We cannot let the demand for clear answers override the discipline of ethical inquiry.
And we cannot keep pretending that concepts like this are “harmless” just because they resonate.
So what do we do instead?
We offer better frameworks. We stay grounded in science and systems theory. We hold space for pain—but we also hold the line on clinical rigor.
We remember that therapy is about making meaning, not assigning labels. It’s about observing dynamics—not diagnosing in absentia. It’s about helping clients tell the truth without erasing the complexity of the people they come from. And yes, sometimes it’s about helping people grieve the limitations of their parents—but not by scripting estrangement, and not by offering false certainty dressed up as psychological insight.

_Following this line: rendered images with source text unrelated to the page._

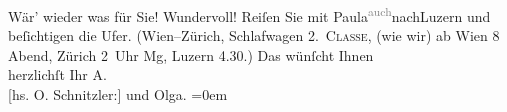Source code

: \begin{ledgroupsized}[t]{13cm}
           \pstart
           {\pb}Wär’ wieder was für Sie! Wundervoll! Reiſen Sie mit
                  Paula\substVorne{}\textsuperscript{\textcolor{gray}{auch}}\substDazwischen{}nach\substHinten{}{ }Luzern und beſichtigen die Ufer. (Wien–Zürich, Schlafwagen 2. \textsc{Classe}, (wie wir) ab Wien 8
               Abend, Zürich 2 Uhr \introOben{}Mg\introOben{}, Luzern 4.30.)\pend
           \pstart
           Das wünſcht Ihnen{\\[\baselineskip]}herzlichſt Ihr \spacefill\mbox{A.}{\\[\baselineskip]}{[}hs. O. Schnitzler:{]} und \spacefill\mbox{Olga.}\pend
           \leftskip=0em{}          \endnumbering{}\end{ledgroupsized}  \newcommand{\dateiname}{L01933}\newcommand{\titel}{Arthur und Olga Schnitzler an Richard Beer-Hofmann, 22. 5. 1910}\newcommand{\editorInnen}{Martin Anton Müller und Gerd-Hermann Susen}
            \footnotesize
\begin{ledgroupsized}[t]{11.5cm}
\end{ledgroupsized}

Final Thought: Some Fads Deserve to Be Retired
We’ve seen this before.
Pop psychology loves a catchy label. It loves simple explanations for complex pain. But what begins as “insight” often turns into ideology—and over time, many of these ideas don’t age well.
Remember when people were encouraged to scream into pillows to relive their birth trauma? Or when rebirthing therapy had its moment in the spotlight? Or the catharsis craze—where the key to healing was supposedly pounding the floor with foam bats and yelling at an empty chair? How about aromatherapy for trauma release, or drawing your inner child in sand trays and letting it “speak” through finger puppets?

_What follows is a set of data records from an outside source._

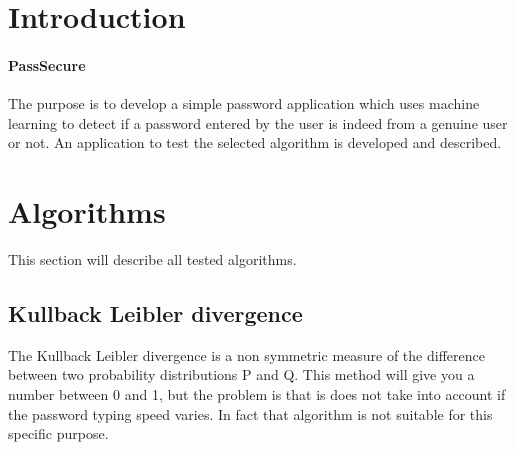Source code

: \documentclass[fleqn,10pt]{SelfArx} %
\begin{document}
\flushbottom %

\maketitle %

\tableofcontents %

\thispagestyle{empty} %


\section*{Introduction} %


\paragraph{PassSecure}The purpose is to develop a simple password application which uses machine learning to detect if a password entered by the user is indeed from a genuine user or not. An application to test the selected algorithm is developed and described.


\section{Algorithms}

This section will describe all tested algorithms.

\subsection{Kullback Leibler divergence}
The Kullback Leibler divergence is a non symmetric measure of the difference between two probability distributions P and Q.\cite{kullback} This method will give you a number between 0 and 1, but the problem is that is does not take into account if the password typing speed varies. In fact that algorithm is not suitable for this specific purpose.
\end{document}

These weren’t fringe practices—they were momentarily mainstream. They filled workshops, sold books, landed talk show segments. And then they quietly faded into the dustbin of therapeutic history, where they belong.

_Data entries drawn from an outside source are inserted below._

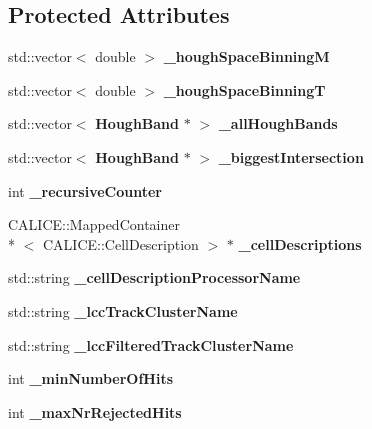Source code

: \subsection*{Protected Attributes}
\begin{DoxyCompactItemize}
\item 
std\-::vector$<$ double $>$ {\bfseries \-\_\-hough\-Space\-Binning\-M}\label{classHCalTrackFilter_aca9c7072b7b890c2b5a7e837e5f5aace}

\item 
std\-::vector$<$ double $>$ {\bfseries \-\_\-hough\-Space\-Binning\-T}\label{classHCalTrackFilter_a37d51653b75afd2d49c3b14c7d7f3975}

\item 
std\-::vector$<$ {\bf Hough\-Band} $\ast$ $>$ {\bfseries \-\_\-all\-Hough\-Bands}\label{classHCalTrackFilter_a269b9de68d416296a85513a5055a1de7}

\item 
std\-::vector$<$ {\bf Hough\-Band} $\ast$ $>$ {\bfseries \-\_\-biggest\-Intersection}\label{classHCalTrackFilter_acdc46ed6288b80bdfa02e059d715ad4e}

\item 
int {\bfseries \-\_\-recursive\-Counter}\label{classHCalTrackFilter_a0d0612b016022c9b2ba7f8dd78be9be9}

\item 
C\-A\-L\-I\-C\-E\-::\-Mapped\-Container\\*
$<$ C\-A\-L\-I\-C\-E\-::\-Cell\-Description $>$ $\ast$ {\bfseries \-\_\-cell\-Descriptions}\label{classHCalTrackFilter_a3e0c3d717120ad1db2d78e0799e67d4a}

\item 
std\-::string {\bfseries \-\_\-cell\-Description\-Processor\-Name}\label{classHCalTrackFilter_aba43cb0e3543f152a94c612fef0a5d7d}

\item 
std\-::string {\bfseries \-\_\-lcc\-Track\-Cluster\-Name}\label{classHCalTrackFilter_a2b8f5be022e46d4490deb2145c3ca7f4}

\item 
std\-::string {\bfseries \-\_\-lcc\-Filtered\-Track\-Cluster\-Name}\label{classHCalTrackFilter_a0d282b7afe432306d80bf825f17e90da}

\item 
int {\bfseries \-\_\-min\-Number\-Of\-Hits}\label{classHCalTrackFilter_a2741e0107f22d5591b8a7b113e63e610}

\item 
int {\bfseries \-\_\-max\-Nr\-Rejected\-Hits}\label{classHCalTrackFilter_aa62684492d509b45ff1ac83bc7e66322}


\end{DoxyCompactItemize}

Gibson’s “emotionally immature parent” framework, in my view, belongs on that same shelf. A framework that gained cultural traction not because of clinical rigor, but because it felt good to say out loud. Because it packaged old pain into neat labels. Because it gave people a shortcut to understanding something that deserves far more careful exploration.
Yes—people are in pain. Yes—some parents are truly limited. But no, the solution is not to slap a label on an entire generation of caregivers and walk away in self-righteous clarity.
We can do better than this. Clinically, ethically, relationally—we must do better than this.
So let’s be honest about what this book has become: a cultural script with diagnostic gravity but not diagnostic integrity. And let’s stop passing it around like it’s a therapeutic tool. It isn’t. It’s time to retire this one alongside foam bats, primal screams, rebirthing rituals, and all the other well-intentioned but ultimately unserious ideas that didn’t hold up under clinical scrutiny. Let’s get back to doing real work—with real families, real systems, and real complexity.